[opendtv] Re: News: Netflix Partner Says Comcast 'Toll' Threatens Onli

  • From: "Manfredi, Albert E" <albert.e.manfredi@xxxxxxxxxx>
  • To: "opendtv@xxxxxxxxxxxxx" <opendtv@xxxxxxxxxxxxx>
  • Date: Thu, 2 Dec 2010 15:33:36 -0600

Dan Grimes wrote:

> In my opinion, if the data is increasing, and if the ISP needs
> to upgrade, and if their current fee structure is not covering
> their upgrade requirements, they should increase their fees to
> the end user.  It is not right to charge the source but to the
> user (this is one of the biggest fouls with our taxation system:
> it needs to tax use rather than the income.)
>
> If it isn't fair for low quantity users to pay for those using
> higher quantities, it should be sold like a utility.  In fact, I
> am already paying for a particular tier with Cox, opting for the
> lower cost 1.5 Mb/s tier (yet, with no maximum to the quantity).
>
> But as soon as ISPs are allowed to discriminate, you can
> guarantee that there will be wrongful discrimination.

Well, ... It depends how you look at this.

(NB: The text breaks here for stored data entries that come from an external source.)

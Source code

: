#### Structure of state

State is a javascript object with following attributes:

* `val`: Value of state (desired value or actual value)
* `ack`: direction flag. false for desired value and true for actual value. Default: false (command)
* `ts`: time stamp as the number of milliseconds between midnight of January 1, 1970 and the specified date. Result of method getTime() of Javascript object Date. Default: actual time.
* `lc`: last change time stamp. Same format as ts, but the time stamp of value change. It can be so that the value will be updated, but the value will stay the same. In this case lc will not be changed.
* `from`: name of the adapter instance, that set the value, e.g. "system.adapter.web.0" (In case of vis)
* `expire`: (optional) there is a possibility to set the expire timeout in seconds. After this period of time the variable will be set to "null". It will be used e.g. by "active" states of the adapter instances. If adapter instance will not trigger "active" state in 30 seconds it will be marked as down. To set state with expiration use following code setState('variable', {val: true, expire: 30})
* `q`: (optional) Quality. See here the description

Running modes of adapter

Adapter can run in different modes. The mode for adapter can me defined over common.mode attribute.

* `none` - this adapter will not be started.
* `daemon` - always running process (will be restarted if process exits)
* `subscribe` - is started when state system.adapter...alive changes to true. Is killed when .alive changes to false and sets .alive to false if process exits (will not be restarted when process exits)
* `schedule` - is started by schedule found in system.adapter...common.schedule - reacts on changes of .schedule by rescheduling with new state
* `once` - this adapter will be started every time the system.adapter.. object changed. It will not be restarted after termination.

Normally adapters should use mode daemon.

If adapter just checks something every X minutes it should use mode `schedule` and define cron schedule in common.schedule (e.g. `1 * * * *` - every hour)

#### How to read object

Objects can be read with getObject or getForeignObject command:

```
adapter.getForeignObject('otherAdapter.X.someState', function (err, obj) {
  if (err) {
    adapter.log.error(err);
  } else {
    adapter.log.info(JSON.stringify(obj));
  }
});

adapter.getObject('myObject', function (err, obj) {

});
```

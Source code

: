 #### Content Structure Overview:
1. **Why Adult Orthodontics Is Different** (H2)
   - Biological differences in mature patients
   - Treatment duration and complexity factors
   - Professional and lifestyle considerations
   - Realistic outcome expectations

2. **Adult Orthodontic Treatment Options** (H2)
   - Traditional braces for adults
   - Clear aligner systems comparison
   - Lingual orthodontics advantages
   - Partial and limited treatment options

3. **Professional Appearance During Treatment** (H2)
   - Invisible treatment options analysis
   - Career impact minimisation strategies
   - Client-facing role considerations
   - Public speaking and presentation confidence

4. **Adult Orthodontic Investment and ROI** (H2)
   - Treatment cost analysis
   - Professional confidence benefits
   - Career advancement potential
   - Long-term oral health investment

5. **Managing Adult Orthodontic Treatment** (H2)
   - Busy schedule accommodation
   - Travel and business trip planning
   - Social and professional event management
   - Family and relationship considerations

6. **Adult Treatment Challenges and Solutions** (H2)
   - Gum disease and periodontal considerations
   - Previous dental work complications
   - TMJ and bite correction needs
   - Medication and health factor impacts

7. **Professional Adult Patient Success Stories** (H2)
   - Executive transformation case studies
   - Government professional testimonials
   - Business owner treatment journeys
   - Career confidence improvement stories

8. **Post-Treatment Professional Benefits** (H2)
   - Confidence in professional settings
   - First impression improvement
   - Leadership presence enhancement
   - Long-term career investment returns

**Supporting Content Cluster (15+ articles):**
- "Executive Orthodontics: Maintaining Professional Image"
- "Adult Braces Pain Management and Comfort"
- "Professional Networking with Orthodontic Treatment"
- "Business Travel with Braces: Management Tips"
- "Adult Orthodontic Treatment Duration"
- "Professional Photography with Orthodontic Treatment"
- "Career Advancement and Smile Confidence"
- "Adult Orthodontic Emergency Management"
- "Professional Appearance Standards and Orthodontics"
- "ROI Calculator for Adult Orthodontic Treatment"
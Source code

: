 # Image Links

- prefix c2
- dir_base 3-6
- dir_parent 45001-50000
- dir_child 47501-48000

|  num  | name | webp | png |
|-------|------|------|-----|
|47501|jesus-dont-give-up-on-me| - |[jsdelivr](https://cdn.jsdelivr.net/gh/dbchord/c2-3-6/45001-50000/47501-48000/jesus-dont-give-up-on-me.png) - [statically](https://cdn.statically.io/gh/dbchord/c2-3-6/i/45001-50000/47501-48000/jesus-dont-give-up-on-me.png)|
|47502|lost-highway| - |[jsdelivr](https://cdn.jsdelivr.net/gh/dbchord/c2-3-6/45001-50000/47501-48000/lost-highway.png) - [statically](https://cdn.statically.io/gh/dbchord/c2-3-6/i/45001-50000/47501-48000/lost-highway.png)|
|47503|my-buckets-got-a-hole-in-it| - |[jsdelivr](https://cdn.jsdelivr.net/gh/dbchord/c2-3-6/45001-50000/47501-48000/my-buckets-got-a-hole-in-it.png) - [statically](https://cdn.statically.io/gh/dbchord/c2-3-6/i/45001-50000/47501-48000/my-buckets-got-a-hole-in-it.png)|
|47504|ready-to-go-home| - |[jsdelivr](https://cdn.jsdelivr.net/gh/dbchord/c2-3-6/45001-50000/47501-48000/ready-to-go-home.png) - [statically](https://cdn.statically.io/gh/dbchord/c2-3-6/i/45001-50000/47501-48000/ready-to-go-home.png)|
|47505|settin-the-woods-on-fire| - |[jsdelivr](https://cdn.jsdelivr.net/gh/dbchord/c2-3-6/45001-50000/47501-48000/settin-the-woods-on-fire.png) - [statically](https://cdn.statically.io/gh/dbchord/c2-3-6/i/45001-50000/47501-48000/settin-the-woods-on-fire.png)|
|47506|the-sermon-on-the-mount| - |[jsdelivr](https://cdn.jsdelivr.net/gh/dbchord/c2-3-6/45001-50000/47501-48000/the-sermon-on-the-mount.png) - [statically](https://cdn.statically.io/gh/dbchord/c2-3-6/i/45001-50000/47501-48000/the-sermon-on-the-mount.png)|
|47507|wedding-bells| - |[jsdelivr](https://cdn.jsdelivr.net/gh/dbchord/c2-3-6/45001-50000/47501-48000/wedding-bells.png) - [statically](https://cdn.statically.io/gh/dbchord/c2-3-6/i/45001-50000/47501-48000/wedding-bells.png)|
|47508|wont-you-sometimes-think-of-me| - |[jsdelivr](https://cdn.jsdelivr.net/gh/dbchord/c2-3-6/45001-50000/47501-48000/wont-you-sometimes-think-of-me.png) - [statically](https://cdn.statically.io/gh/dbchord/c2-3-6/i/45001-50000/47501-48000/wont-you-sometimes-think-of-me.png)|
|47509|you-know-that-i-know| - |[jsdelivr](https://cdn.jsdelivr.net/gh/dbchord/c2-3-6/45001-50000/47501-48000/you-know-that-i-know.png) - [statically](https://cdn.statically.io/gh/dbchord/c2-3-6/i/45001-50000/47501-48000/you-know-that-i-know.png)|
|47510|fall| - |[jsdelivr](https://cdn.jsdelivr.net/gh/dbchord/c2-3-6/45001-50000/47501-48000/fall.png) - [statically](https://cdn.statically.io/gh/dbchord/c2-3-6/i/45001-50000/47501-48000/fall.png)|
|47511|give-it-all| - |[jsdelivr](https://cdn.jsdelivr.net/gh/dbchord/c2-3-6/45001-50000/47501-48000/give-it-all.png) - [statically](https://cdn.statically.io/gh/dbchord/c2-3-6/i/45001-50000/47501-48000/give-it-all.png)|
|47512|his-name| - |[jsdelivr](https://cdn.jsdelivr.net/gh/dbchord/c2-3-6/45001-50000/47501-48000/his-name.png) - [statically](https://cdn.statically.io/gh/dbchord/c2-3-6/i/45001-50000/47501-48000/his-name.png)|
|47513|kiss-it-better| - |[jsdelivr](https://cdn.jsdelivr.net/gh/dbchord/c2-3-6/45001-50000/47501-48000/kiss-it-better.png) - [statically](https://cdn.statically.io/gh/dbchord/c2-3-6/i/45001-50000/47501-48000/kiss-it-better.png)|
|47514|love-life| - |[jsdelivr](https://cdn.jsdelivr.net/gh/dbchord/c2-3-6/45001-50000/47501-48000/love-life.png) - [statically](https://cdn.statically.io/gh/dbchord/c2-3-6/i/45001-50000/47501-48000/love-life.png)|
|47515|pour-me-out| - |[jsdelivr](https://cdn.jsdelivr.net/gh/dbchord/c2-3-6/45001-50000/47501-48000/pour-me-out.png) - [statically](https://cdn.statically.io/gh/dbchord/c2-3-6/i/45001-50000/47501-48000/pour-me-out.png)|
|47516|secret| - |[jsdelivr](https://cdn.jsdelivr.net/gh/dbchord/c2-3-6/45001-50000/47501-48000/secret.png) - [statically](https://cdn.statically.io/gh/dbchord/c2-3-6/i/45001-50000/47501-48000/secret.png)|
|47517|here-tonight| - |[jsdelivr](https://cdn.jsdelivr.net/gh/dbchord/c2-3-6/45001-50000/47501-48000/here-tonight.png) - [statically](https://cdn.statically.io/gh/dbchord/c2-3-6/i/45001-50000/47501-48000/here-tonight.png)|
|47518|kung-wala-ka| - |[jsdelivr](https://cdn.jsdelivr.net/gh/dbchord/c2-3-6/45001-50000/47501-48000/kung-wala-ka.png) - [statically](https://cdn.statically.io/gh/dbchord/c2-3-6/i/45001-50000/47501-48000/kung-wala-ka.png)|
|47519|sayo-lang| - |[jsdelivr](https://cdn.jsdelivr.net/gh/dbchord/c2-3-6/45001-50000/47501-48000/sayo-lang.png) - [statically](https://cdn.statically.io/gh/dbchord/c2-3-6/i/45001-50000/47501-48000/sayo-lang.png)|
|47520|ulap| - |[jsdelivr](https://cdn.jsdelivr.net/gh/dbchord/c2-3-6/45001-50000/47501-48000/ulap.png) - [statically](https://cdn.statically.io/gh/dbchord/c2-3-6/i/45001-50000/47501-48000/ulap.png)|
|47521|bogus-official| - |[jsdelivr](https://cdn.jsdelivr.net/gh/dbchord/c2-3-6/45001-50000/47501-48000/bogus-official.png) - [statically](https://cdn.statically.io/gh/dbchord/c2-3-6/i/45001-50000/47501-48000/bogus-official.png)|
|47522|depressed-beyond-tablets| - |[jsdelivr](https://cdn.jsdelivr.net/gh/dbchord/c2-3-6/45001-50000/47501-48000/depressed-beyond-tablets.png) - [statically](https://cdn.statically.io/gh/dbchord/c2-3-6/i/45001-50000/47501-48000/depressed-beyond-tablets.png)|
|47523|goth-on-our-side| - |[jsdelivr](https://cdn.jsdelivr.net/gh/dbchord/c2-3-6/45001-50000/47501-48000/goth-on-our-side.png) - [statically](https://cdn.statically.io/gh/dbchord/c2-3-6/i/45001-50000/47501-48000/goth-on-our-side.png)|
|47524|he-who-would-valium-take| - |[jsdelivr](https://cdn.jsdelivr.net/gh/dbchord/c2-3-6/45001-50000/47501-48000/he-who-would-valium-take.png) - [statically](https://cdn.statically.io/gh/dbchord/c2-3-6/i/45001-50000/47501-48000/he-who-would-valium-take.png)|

I don't think that "muscle flexing" 
is discrimantion. The ISP is simply saying, pay up or shut up.

Here is the way I see the economics playing out, and I think it is indeed very 
fair. Although other schemes are also possible.

Netflix is charged more for carriage by the ISP, because they have been 
determined to be proportionally a much heavier bandwidth hog than previous 
content sources, like YouTube.

Since Netflix is a subscription service, they pass that additional cost to 
their subscribers. Higher fees for streaming Netflix service.

Net result: the broadband connection fee for everyone remains the same, but the 
Netflix subscribers, who actually use that disproportionally higher bandwidth, 
indirectly pay more for their usage, via the Netflix subscription fee.

The alternative would be a more usage-based fee directly from broadband users 
to their ISP. My bet is, no one wants to see that model taking hold. No more 
than people want to go back to a per-phone-call fee for telephone service.